Dog Zoomies: What Are They, and Why Do They Happen?
Plus, a behaviorist explains what not to do.
If you're a dog parent, then chances are you've seen your pooch get a case of the "zoomies." Whether it's after a bath or when you present them with a favorite treat, some dogs have a tendency to dart in circles around a room when they get overly excited. "The technical term for this behavior is Frenetic Random Activity Periods (FRAPs),” says professional dog trainer Andrea Arden. "These are random bursts of energy where a dog runs about with more enthusiasm than usual."
While few studies have been done on the causes of zoomies, Arden says they occur most often after a bath and between 7 and 8 p.m., which she calls the "doggy 'witching' hour." And for as frenzied as your pooch may seem during these spurts, Arden says they're perfectly normal for dogs of all ages—especially puppies. "There are very few dogs that don't have an occasionally case of the zoomies," she says. "Zoomies present more frequently in younger dogs and dogs with higher energy, but even lower key adult dogs sometimes get their zoom on."
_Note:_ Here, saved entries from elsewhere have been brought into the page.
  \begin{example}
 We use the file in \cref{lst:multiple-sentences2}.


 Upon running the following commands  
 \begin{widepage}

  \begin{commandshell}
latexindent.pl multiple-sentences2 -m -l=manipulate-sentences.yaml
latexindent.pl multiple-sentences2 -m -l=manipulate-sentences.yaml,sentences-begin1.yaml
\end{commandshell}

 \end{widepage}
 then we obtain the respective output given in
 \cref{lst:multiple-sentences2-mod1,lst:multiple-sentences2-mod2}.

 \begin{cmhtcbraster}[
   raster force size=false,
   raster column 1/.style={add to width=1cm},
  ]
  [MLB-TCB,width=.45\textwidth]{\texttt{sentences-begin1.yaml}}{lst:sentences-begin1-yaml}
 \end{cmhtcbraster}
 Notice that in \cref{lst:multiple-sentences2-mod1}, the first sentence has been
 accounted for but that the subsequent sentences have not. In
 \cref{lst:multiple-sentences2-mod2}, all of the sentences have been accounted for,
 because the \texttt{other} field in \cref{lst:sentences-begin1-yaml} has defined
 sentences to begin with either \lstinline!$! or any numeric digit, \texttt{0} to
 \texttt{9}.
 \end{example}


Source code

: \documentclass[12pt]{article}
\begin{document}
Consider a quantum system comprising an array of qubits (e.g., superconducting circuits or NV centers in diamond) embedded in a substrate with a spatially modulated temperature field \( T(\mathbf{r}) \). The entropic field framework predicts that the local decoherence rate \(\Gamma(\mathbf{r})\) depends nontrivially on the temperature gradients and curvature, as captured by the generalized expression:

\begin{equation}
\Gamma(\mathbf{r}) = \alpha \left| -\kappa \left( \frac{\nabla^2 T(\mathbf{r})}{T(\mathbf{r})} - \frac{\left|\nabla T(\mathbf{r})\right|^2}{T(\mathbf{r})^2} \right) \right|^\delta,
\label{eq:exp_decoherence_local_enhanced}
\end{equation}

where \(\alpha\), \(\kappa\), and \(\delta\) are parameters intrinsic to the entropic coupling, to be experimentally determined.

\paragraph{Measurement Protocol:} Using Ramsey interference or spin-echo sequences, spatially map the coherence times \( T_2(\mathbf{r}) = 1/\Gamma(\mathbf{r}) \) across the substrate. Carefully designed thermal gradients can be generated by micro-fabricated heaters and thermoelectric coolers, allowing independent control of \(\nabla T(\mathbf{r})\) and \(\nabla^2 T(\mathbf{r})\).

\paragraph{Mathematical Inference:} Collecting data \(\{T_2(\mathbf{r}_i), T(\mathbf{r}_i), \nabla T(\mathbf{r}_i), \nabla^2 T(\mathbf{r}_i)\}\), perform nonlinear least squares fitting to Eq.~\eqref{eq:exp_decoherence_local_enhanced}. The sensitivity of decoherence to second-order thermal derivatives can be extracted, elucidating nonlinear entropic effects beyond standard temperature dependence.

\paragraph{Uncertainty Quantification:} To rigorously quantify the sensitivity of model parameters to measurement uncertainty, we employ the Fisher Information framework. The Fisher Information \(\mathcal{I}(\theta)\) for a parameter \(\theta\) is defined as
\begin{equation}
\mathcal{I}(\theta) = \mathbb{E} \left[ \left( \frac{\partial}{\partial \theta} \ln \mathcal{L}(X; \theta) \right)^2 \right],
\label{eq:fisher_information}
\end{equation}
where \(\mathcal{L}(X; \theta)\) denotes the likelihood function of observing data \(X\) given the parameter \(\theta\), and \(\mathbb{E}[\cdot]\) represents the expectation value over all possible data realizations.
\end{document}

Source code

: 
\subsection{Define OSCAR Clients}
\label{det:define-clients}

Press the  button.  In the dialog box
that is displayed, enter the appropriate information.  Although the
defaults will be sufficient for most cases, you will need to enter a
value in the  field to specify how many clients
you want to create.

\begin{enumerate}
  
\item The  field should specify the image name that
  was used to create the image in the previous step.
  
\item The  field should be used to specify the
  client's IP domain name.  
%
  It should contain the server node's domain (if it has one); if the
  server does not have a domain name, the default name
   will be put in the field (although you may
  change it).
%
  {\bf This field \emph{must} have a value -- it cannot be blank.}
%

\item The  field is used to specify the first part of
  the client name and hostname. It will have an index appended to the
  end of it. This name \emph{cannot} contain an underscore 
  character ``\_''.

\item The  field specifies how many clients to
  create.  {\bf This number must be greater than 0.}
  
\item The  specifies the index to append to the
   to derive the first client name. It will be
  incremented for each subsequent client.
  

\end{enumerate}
Ever wondered why your dog gets the zoomies and what you can do when they have them? Read ahead for five tips from Arden on how to handle canine FRAPS.
Give them more exercise.
Providing a dog with age- and health-appropriate exercise is essential to preventing a whole slew of behavioral and health problems, and Arden says zoomies often suggest a need for more physical activity. "While these bursts of energy are normal, they might indicate that the dog needs more outlets for their energy," she explains. "Make sure to schedule numerous appropriately vigorous play sessions with your dog throughout the day and be sure they are getting enough walks."
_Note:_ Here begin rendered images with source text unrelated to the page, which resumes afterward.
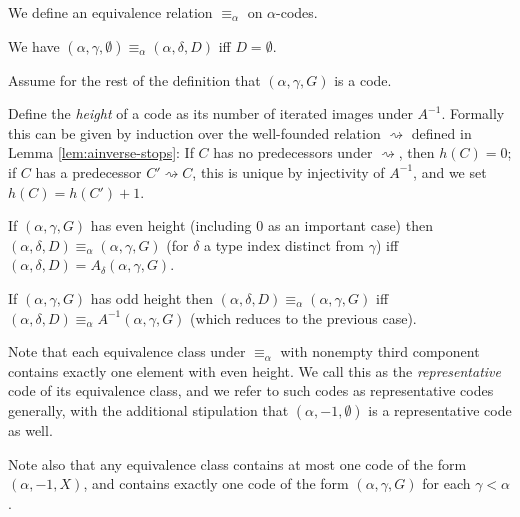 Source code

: \begin{definition}
\label {def:equiv-code}
We define an equivalence relation $\equiv_\alpha$ on $\alpha$-codes.

We have $(\alpha,\gamma,\emptyset) \equiv_\alpha (\alpha,\delta,D)$ iff $D=\emptyset$.

Assume for the rest of the definition that $(\alpha,\gamma,G)$ is a code.

Define the \emph{height} of a code as its number of iterated images under $A^{-1}$.  Formally this can be given by induction over the well-founded relation $\rightsquigarrow$ defined in Lemma \ref{lem:ainverse-stops}: If $C$ has no predecessors under $\rightsquigarrow$, then $h(C) = 0$; if $C$ has a predecessor $C' \rightsquigarrow C$, this is unique by injectivity of $A^{-1}$, and we set $h(C) = h(C') + 1$.

If $(\alpha,\gamma,G)$ has even height (including 0 as an important case)
then $(\alpha,\delta,D) \equiv_\alpha (\alpha,\gamma,G)$ (for $\delta$ a type index distinct from $\gamma$) iff
$(\alpha,\delta,D) = A_\delta(\alpha,\gamma,G)$.

If $(\alpha,\gamma,G)$ has odd height then $(\alpha,\delta,D) \equiv_\alpha (\alpha,\gamma,G)$ iff $(\alpha,\delta,D) \equiv_\alpha A^{-1}(\alpha,\gamma,G)$ (which reduces to the previous case).
\end{definition}

\begin{definition}
\label{def:representative-code}
Note that each equivalence class under $\equiv_\alpha$ with nonempty third component contains exactly one element with even height.  We call this as the \emph{representative} code of its equivalence class, and we refer to such codes as representative codes generally, with the additional stipulation that $(\alpha,-1,\emptyset)$ is a representative code as well.

Note also that any equivalence class contains at most one code of the form $(\alpha,-1,X)$, and contains exactly one code of the form $(\alpha,\gamma,G)$ for each $\gamma < \alpha$.
\end{definition}

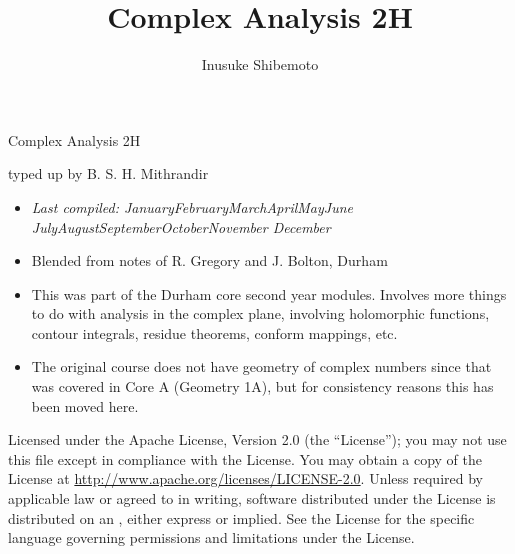 \documentclass[letter-paper]{tufte-book}
\title{Complex Analysis 2H}
\author[]{Inusuke Shibemoto}
\newcommand{\monthyear}{%
  \ifcase\month\or January\or February\or March\or April\or May\or June\or
  July\or August\or September\or October\or November\or
  December\fi\space\number\year
}
\begin{document}



\chapter*{}

\begin{fullwidth}

\par \begin{center}{\Huge Complex Analysis 2H}\end{center}

\vspace*{5mm}

\par \begin{center}{\Large typed up by B. S. H. Mithrandir}\end{center}

\vspace*{5mm}

\begin{itemize}
  \item \textit{Last compiled: \monthyear}
  \item Blended from notes of R. Gregory and J. Bolton, Durham
  \item This was part of the Durham core second year modules. Involves more
  things to do with analysis in the complex plane, involving holomorphic
  functions, contour integrals, residue theorems, conform mappings, etc.
  \item The original course does not have geometry of complex numbers since that
  was covered in Core A (Geometry 1A), but for consistency reasons this has been
  moved here.
\end{itemize}

\par

\par Licensed under the Apache License, Version 2.0 (the ``License''); you may not
use this file except in compliance with the License. You may obtain a copy
of the License at \url{http://www.apache.org/licenses/LICENSE-2.0}. Unless
required by applicable law or agreed to in writing, software distributed
under the License is distributed on an , either express or implied. See the
License for the specific language governing permissions and limitations
under the License.
\end{fullwidth}
\end{document}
Offer more mental stimulation.
Much like physical activity, Arden says frequent cases of the zoomies could mean that your dog needs more mental stimulation at home, too—especially when you're not home to entertain them. "Supply your dog environmental enrichment in the home when you can't be there to spend time with them," she says. "Consider feeding them from food-stuffed toys or provide them with other interactive items to keep them mentally busy when you're gone."
Don't zoom along.
It might seem like a good idea for humans to play along with their dogs while they're zooming, but Arden says it's not advisable in most cases. "Even the most mannerly, social dog may be on such a 'high' that they may forget their manners if you play along," Arden says. "Dogs, especially young ones, may be less able to exhibit appropriate impulse control and get mouthier when they are zooming about."
Make sure their bladders are empty.
For as cute as zoomies may look, Arden says they are counter-productive to certain training techniques—especially housebreaking. "If you can predict the typical times during the day when these bursts might occur, take your pup to her toilet area first," she advises. "Take precaution to not let your pup run about at any time when you think they might have an accident."
In the end, don't worry.
Above all else, Arden says it's important to remember that for as maniacal as FRAPs might make your dog appear, they aren't cause for concern. "As long as the dog isn't being disruptive or a danger to themselves or anyone else, we encourage people to let zoomies happen," she says. "It's just part of being a dog and releasing energy."